| L' A. rilevato che assai di frequente nel nostro ordinamento, la
legge fa dipendere la possibilita' di far valere un diritto in
giudizio dall' avvenuta decorrenza di un certo termine, constata che
questo fenomeno fa sorgere il problema dell' accoglibilita' o meno
della domanda proposta prima della decorrenza del termine, essendo
poi tale decorrenza sopravvenuta in pendenza di giudizio. Con
riguardo a questo problema, l' A. prende in esame una serie di
specifiche previsioni legislative (termine per la proposizione della
domanda di risarcimento alla compagnia assicuratrice dei sinistri
della strada; termine per la proposizione delladomanda di divorzio;
termine per esercitare la c.d. azione di necessita' nelle locazioni
urbane, ecc.) ponendo in evidenza, in ciascuna di esse, la ratio
della prefissione del termine, la portata letterale della
proposizione normativa, la soluzione che, per ciascuna di quelle
previsioni, e' conseguita dalla dottrina e dalla giurisprudenza e
soprattutto il metodo col quale le singole soluzioni sono conseguite.

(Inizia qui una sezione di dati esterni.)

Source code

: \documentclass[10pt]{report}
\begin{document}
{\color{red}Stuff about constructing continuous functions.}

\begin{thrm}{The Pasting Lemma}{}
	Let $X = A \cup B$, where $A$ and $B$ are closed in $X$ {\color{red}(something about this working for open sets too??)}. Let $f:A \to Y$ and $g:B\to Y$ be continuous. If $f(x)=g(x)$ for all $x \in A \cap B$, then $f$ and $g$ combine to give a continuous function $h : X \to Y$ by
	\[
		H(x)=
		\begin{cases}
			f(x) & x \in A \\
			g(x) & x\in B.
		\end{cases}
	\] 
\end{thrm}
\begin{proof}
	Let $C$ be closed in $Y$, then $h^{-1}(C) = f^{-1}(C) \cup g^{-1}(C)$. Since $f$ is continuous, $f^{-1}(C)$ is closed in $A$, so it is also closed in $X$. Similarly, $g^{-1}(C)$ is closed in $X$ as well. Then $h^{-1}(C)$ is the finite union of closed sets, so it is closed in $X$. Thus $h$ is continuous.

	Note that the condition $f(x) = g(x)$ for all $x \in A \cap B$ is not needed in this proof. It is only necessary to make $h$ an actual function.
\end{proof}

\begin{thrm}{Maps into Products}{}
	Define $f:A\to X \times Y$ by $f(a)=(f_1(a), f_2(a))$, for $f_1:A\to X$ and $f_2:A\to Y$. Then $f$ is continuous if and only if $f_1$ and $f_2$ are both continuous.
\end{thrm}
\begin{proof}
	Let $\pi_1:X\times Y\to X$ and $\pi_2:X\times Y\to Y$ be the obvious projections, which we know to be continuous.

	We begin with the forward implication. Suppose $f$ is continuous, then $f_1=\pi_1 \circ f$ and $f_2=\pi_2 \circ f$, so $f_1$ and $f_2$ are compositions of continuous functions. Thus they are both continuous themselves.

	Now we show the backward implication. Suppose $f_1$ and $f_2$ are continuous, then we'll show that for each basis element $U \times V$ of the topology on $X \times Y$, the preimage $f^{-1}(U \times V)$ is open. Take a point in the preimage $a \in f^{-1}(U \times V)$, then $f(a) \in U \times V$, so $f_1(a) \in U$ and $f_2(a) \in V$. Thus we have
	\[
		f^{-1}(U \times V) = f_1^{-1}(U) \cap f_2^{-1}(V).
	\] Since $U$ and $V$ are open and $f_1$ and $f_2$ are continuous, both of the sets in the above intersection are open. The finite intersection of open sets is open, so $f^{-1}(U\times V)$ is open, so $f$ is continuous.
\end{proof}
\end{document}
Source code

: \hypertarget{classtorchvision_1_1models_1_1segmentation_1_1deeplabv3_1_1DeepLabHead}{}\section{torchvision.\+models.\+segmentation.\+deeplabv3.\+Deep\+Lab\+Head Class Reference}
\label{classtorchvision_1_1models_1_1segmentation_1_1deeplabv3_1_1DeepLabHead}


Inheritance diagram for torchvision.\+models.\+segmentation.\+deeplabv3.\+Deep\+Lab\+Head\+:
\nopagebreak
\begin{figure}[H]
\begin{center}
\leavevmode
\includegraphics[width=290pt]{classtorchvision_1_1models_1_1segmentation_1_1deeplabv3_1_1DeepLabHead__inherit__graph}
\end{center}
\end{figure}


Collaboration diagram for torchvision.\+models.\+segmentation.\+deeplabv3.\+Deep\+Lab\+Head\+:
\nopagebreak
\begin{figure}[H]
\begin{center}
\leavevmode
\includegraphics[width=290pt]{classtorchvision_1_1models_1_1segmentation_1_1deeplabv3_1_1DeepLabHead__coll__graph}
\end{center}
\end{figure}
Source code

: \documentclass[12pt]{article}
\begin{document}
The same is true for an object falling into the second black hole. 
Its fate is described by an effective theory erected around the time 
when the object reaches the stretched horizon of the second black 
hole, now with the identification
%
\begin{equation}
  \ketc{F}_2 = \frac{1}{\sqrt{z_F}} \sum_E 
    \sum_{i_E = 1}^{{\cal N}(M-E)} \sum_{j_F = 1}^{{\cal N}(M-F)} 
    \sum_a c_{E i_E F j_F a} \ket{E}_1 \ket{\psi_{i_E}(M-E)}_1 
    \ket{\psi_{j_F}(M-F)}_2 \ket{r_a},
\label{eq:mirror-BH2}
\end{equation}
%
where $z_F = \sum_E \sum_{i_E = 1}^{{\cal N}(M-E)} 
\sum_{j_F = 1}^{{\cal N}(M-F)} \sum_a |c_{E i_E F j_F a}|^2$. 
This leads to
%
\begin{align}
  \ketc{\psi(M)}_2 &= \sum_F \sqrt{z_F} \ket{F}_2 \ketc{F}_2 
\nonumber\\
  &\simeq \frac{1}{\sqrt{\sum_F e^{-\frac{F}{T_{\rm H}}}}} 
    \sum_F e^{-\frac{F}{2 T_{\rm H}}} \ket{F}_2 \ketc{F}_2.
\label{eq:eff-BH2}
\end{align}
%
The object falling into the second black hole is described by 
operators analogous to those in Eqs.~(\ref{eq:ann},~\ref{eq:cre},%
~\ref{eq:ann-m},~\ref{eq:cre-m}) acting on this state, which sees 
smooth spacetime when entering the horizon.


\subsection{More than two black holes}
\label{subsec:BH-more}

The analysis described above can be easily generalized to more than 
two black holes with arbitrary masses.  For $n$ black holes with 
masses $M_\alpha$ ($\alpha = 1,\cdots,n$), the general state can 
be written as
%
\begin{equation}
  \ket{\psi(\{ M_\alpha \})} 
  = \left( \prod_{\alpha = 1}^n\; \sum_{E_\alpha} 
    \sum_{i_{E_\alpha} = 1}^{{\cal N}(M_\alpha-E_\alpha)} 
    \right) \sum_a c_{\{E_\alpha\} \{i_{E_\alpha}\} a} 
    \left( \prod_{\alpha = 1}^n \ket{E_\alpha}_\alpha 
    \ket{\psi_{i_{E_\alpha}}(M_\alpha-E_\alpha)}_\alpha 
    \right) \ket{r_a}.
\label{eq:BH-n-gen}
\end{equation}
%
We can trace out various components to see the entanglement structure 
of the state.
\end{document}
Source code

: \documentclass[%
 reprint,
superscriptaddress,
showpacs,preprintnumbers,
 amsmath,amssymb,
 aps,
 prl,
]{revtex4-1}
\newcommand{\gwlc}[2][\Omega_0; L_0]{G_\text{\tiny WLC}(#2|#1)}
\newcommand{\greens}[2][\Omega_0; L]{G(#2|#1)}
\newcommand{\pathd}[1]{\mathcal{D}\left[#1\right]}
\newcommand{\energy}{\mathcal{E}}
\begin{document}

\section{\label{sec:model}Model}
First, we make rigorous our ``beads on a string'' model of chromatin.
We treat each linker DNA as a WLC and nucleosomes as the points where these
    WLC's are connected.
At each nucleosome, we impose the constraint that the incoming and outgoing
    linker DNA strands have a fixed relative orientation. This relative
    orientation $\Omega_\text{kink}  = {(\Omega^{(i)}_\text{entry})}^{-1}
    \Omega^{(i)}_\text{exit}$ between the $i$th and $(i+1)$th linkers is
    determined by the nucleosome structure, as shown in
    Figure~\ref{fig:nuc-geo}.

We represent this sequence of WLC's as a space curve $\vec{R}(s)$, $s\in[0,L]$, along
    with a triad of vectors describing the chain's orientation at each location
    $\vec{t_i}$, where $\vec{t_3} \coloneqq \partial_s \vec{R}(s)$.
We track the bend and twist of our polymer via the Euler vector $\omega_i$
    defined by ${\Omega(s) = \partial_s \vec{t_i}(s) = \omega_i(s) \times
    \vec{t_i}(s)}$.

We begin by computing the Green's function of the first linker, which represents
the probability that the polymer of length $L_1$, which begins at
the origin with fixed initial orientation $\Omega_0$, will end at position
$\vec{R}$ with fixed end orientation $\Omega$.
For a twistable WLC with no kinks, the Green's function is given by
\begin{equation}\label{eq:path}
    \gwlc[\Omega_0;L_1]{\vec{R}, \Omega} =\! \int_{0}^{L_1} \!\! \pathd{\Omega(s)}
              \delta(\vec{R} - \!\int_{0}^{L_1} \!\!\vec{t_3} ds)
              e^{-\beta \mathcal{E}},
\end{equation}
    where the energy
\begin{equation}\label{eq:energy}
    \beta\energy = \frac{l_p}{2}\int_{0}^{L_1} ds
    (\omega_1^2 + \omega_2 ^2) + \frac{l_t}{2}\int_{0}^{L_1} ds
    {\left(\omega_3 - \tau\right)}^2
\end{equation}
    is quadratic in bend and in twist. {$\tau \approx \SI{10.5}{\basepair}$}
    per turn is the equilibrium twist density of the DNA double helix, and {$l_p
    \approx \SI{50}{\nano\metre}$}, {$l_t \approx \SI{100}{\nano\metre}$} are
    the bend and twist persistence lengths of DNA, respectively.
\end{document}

Al riguardo, constata che nei casi in cui la lettera della norma non
suggerisce la soluzione con sufficiente univocita', talora la
dottrina e la giurisprudenza fanno dipendere la soluzione stessa
dalla presenza o meno, nella singola previsione legislativa, dei
caratteri delle "condizioni dell' azione" o dei "presupposti
processuali" o di altre categorie concettuali come le cc.dd.
"condizioni di proponibilita'" o le "condizioni di procedibilita'";
mentre il piu' delle volte, il riferimento a tali categorie e'
compiuto a posteriori con portata classificatoria e la soluzione
viene fatta dipendere dalla reale (o presunta) intenzione del
legislatore. Posta in evidenza la labilita' di quest' ultimo criterio
anche perche' troppo spesso la proposizione normativa costituisce il
risultato di compromessi, l' A. si domanda fino a che punto un
impiego sistematicamente corretto dalle suddette categorie
concettuali puo' rendere possibili soluzioni piu' coerenti e fondate
su basi meno opinabili. A questo scopo l' A. si sofferma innanzi
tutto sulla categoria delle condizioni dell' azione, rilevando come
la portata di questa nozione sia mutata nel passaggio della
prevalente dottrina dalla nozione c.d. concreta dell' azione alla
nozione c.d. astratta e che, conseguentemente, l' impiego di questa
categoria non e' ora utile per la soluzione del problema, mentre e'
utile il riscontro dell' appartenenza del requisito temporale alla
fattispecie sostanziale piuttosto che a quella processuale. L' A.
prende quindi in esame la categoria dei presupposti processuali e
constata che questa, in quanto configurata in correlazione con la
funzionalita' del processo, puo' essere utilizzabile, rispetto al
problema in argomento, con portata solo orientativa perche', da un
lato, l' appartenenza del requisito temporale alla fattispecie
processuale si risolve in un riferimento alla categoria dei
presupposti processuali, mentre, dall' altro lato, questa categoria
include anche ipotesi nelle quali il requisito puo' utilmente
sopravvenire in pendenza di giudizio. L' A. rileva infine che le
categorie delle "condizioni di procedibilita'" e delle "condizioni di
proponibilita'" non presentano caratteri sufficientemente univoci per
fondare soluzioni correnti. Al lume delle conclusioni raggiunte l' A.
indica infine le spiegazioni che ritiene piu' corrette sotto il
profilo sistematico e piu' coerenti per la soluzione dei problemi di
cui alle previsioni legislative prese in esame.